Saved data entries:
-=-=-

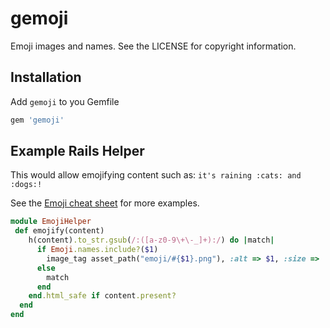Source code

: gemoji
======
Emoji images and names. See the LICENSE for copyright information.


Installation
------------
Add `gemoji` to you Gemfile

``` ruby
gem 'gemoji'
```


Example Rails Helper
--------------------
This would allow emojifying content such as: `it's raining :cats: and :dogs:!`

See the [Emoji cheat sheet](http://www.emoji-cheat-sheet.com) for more examples.

```ruby
module EmojiHelper
 def emojify(content)
    h(content).to_str.gsub(/:([a-z0-9\+\-_]+):/) do |match|
      if Emoji.names.include?($1)
        image_tag asset_path("emoji/#{$1}.png"), :alt => $1, :size => '20x20', :style => 'vertical-align: middle'
      else
        match
      end
    end.html_safe if content.present?
  end
end
```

-=-=-

Which lines above hold the word "names"? Copy each of them.

Emoji images and names. See the LICENSE for copyright information.
      if Emoji.names.include?($1)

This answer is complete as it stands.